:: SOURCE DATA

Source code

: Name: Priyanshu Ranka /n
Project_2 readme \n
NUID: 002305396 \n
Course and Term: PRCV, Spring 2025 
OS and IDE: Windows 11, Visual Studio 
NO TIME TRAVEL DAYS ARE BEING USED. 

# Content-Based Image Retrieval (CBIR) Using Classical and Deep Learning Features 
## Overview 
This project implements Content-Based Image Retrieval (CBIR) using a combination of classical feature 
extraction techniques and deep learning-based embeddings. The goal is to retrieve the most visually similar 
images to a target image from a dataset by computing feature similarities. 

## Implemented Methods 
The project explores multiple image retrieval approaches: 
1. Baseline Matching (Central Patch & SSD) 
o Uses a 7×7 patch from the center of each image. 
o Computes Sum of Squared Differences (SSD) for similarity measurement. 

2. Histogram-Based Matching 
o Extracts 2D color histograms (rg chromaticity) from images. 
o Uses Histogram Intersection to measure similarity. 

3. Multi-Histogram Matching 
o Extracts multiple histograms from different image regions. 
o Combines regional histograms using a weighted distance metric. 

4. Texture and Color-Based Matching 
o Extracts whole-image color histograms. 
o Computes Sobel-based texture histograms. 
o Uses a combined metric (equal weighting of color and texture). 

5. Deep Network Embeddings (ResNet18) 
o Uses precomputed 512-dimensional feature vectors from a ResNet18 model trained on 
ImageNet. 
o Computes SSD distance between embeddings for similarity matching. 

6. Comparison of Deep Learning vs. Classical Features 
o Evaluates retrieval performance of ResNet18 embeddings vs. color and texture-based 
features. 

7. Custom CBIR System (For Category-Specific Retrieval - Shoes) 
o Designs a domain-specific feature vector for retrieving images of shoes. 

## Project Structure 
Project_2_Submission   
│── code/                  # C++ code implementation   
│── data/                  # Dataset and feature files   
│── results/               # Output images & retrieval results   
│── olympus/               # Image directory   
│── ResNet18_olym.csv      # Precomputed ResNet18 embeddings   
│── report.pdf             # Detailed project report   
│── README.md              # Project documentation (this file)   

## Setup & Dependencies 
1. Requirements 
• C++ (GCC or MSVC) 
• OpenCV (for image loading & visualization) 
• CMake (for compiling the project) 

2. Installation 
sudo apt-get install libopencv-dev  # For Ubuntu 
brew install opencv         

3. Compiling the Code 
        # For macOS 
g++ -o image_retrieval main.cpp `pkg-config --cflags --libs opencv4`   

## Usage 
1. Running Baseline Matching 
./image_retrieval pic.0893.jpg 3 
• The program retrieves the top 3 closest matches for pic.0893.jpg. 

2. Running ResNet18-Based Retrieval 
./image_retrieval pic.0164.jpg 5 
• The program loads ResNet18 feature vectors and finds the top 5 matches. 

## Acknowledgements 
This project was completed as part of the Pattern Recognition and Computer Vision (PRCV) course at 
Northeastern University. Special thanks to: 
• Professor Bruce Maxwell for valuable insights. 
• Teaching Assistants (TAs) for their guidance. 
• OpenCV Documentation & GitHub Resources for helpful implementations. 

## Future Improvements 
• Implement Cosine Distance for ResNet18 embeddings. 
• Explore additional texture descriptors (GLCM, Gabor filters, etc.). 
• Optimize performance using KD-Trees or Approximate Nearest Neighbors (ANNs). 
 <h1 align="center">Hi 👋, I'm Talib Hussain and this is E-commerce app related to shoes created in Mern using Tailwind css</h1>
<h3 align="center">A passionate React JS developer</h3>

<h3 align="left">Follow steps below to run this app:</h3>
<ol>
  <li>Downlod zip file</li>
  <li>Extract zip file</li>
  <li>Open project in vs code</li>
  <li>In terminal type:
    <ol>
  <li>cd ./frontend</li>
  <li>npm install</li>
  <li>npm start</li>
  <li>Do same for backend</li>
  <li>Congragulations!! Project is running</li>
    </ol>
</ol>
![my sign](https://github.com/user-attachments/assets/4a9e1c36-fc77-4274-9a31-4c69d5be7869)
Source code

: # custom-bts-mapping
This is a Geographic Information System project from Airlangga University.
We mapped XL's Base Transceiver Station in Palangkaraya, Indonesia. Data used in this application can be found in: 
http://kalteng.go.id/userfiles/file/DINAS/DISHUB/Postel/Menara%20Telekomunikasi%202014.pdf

::::

__TASK INSTRUCTIONS__
Every entry above needs to be duplicated exactly.

__FINISHED TASK__
Source code

: Name: Priyanshu Ranka /n
Project_2 readme \n
NUID: 002305396 \n
Course and Term: PRCV, Spring 2025 
OS and IDE: Windows 11, Visual Studio 
NO TIME TRAVEL DAYS ARE BEING USED. 

# Content-Based Image Retrieval (CBIR) Using Classical and Deep Learning Features 
## Overview 
This project implements Content-Based Image Retrieval (CBIR) using a combination of classical feature 
extraction techniques and deep learning-based embeddings. The goal is to retrieve the most visually similar 
images to a target image from a dataset by computing feature similarities. 

## Implemented Methods 
The project explores multiple image retrieval approaches: 
1. Baseline Matching (Central Patch & SSD) 
o Uses a 7×7 patch from the center of each image. 
o Computes Sum of Squared Differences (SSD) for similarity measurement. 

2. Histogram-Based Matching 
o Extracts 2D color histograms (rg chromaticity) from images. 
o Uses Histogram Intersection to measure similarity. 

3. Multi-Histogram Matching 
o Extracts multiple histograms from different image regions. 
o Combines regional histograms using a weighted distance metric. 

4. Texture and Color-Based Matching 
o Extracts whole-image color histograms. 
o Computes Sobel-based texture histograms. 
o Uses a combined metric (equal weighting of color and texture). 

5. Deep Network Embeddings (ResNet18) 
o Uses precomputed 512-dimensional feature vectors from a ResNet18 model trained on 
ImageNet. 
o Computes SSD distance between embeddings for similarity matching. 

6. Comparison of Deep Learning vs. Classical Features 
o Evaluates retrieval performance of ResNet18 embeddings vs. color and texture-based 
features. 

7. Custom CBIR System (For Category-Specific Retrieval - Shoes) 
o Designs a domain-specific feature vector for retrieving images of shoes. 

## Project Structure 
Project_2_Submission   
│── code/                  # C++ code implementation   
│── data/                  # Dataset and feature files   
│── results/               # Output images & retrieval results   
│── olympus/               # Image directory   
│── ResNet18_olym.csv      # Precomputed ResNet18 embeddings   
│── report.pdf             # Detailed project report   
│── README.md              # Project documentation (this file)   

## Setup & Dependencies 
1. Requirements 
• C++ (GCC or MSVC) 
• OpenCV (for image loading & visualization) 
• CMake (for compiling the project) 

2. Installation 
sudo apt-get install libopencv-dev  # For Ubuntu 
brew install opencv         

3. Compiling the Code 
        # For macOS 
g++ -o image_retrieval main.cpp `pkg-config --cflags --libs opencv4`   

## Usage 
1. Running Baseline Matching 
./image_retrieval pic.0893.jpg 3 
• The program retrieves the top 3 closest matches for pic.0893.jpg. 

2. Running ResNet18-Based Retrieval 
./image_retrieval pic.0164.jpg 5 
• The program loads ResNet18 feature vectors and finds the top 5 matches. 

## Acknowledgements 
This project was completed as part of the Pattern Recognition and Computer Vision (PRCV) course at 
Northeastern University. Special thanks to: 
• Professor Bruce Maxwell for valuable insights. 
• Teaching Assistants (TAs) for their guidance. 
• OpenCV Documentation & GitHub Resources for helpful implementations. 

## Future Improvements 
• Implement Cosine Distance for ResNet18 embeddings. 
• Explore additional texture descriptors (GLCM, Gabor filters, etc.). 
• Optimize performance using KD-Trees or Approximate Nearest Neighbors (ANNs). 
 <h1 align="center">Hi 👋, I'm Talib Hussain and this is E-commerce app related to shoes created in Mern using Tailwind css</h1>
<h3 align="center">A passionate React JS developer</h3>

<h3 align="left">Follow steps below to run this app:</h3>
<ol>
  <li>Downlod zip file</li>
  <li>Extract zip file</li>
  <li>Open project in vs code</li>
  <li>In terminal type:
    <ol>
  <li>cd ./frontend</li>
  <li>npm install</li>
  <li>npm start</li>
  <li>Do same for backend</li>
  <li>Congragulations!! Project is running</li>
    </ol>
</ol>
![my sign](https://github.com/user-attachments/assets/4a9e1c36-fc77-4274-9a31-4c69d5be7869)
Source code

: # custom-bts-mapping
This is a Geographic Information System project from Airlangga University.
We mapped XL's Base Transceiver Station in Palangkaraya, Indonesia. Data used in this application can be found in: 
http://kalteng.go.id/userfiles/file/DINAS/DISHUB/Postel/Menara%20Telekomunikasi%202014.pdf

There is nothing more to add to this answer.